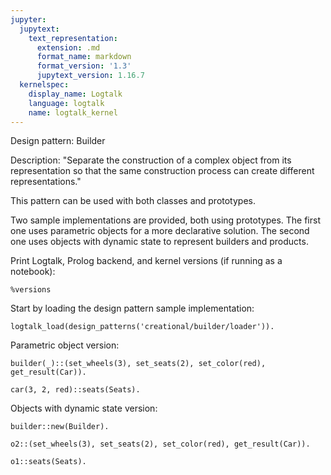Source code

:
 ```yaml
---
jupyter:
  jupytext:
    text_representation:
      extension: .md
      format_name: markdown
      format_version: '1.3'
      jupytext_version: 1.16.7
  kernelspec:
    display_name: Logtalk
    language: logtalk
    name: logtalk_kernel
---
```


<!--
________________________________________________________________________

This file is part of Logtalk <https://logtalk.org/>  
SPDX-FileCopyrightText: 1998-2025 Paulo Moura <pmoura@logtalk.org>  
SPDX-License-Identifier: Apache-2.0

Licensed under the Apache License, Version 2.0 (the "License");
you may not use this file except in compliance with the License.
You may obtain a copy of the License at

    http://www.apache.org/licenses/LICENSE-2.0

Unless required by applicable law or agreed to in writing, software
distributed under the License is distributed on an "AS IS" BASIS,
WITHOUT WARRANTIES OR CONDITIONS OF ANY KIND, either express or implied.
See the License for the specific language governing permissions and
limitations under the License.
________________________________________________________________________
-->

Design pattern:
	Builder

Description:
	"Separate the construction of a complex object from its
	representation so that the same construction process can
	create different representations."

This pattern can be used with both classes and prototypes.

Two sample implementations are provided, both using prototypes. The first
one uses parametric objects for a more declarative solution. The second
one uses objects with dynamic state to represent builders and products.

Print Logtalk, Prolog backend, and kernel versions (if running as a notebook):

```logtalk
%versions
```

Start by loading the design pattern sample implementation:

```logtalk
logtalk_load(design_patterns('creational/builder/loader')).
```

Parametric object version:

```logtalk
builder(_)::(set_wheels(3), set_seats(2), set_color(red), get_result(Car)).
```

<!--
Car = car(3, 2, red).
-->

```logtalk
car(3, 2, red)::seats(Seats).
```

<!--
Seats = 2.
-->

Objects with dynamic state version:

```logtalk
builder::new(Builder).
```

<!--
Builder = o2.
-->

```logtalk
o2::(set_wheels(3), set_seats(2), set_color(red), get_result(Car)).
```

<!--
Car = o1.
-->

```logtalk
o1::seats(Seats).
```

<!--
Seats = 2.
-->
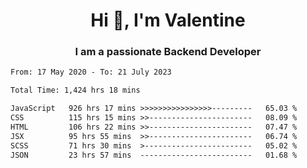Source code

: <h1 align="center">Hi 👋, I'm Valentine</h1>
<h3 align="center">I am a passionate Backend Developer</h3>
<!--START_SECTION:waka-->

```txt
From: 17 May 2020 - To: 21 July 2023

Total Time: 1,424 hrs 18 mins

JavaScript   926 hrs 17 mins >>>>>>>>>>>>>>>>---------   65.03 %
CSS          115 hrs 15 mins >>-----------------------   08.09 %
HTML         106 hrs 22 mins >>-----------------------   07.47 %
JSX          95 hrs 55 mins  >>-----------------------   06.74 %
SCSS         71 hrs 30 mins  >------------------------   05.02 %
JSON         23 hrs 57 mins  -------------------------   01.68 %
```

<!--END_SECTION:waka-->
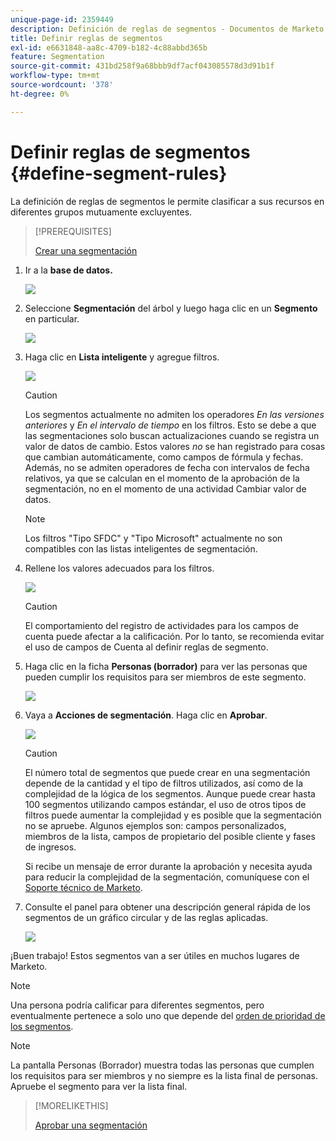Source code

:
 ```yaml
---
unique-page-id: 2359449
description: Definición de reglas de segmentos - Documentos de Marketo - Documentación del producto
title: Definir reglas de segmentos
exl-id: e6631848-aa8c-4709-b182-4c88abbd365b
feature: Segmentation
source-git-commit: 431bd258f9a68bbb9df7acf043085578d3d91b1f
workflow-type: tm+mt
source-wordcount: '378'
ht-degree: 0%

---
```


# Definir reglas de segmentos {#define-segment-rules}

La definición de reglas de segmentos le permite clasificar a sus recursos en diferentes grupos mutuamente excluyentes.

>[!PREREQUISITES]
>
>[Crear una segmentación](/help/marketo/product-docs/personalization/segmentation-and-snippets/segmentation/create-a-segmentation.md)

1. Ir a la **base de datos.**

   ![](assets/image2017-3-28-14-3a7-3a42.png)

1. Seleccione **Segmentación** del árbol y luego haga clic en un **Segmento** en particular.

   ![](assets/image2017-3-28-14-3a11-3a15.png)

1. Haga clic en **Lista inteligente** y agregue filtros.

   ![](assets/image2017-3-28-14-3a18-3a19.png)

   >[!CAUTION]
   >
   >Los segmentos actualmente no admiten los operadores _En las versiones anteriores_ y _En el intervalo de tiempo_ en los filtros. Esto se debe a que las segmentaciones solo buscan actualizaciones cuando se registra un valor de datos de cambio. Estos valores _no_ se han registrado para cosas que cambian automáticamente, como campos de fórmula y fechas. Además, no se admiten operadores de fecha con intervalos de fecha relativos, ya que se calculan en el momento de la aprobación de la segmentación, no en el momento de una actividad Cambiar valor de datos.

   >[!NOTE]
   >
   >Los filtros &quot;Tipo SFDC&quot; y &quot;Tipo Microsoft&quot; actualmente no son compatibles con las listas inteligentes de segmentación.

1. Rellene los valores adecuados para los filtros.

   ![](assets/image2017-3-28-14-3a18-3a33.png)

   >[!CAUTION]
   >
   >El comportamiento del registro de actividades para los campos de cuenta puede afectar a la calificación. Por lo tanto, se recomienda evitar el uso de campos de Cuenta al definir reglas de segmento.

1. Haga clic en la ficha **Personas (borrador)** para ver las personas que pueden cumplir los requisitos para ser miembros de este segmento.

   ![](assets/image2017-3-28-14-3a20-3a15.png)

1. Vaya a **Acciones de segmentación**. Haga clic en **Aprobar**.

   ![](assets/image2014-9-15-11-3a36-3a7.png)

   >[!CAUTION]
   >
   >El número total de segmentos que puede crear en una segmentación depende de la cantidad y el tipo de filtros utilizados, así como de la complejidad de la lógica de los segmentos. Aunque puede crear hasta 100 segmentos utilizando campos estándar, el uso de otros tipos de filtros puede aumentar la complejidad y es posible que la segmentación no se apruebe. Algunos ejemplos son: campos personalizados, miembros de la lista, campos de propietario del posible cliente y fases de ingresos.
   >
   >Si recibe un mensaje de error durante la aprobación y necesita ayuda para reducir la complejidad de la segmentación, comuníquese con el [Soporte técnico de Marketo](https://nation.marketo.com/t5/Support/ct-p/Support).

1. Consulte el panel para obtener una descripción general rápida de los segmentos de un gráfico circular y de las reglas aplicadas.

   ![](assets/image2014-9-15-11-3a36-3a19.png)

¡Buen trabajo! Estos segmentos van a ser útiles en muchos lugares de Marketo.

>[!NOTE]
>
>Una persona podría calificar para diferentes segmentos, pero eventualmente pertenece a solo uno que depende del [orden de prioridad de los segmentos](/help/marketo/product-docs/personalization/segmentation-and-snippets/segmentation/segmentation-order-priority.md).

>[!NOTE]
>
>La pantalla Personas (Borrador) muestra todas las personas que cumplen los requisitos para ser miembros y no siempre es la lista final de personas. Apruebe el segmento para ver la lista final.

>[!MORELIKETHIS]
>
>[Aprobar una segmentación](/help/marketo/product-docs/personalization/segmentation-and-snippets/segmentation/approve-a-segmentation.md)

## REQUIRED WORK
Copy out each line of the data that has the word "center" in it.

## YOUR SOLUTION
: <h1 align="center">Hi 👋, I'm Valentine</h1>
<h3 align="center">I am a passionate Backend Developer</h3>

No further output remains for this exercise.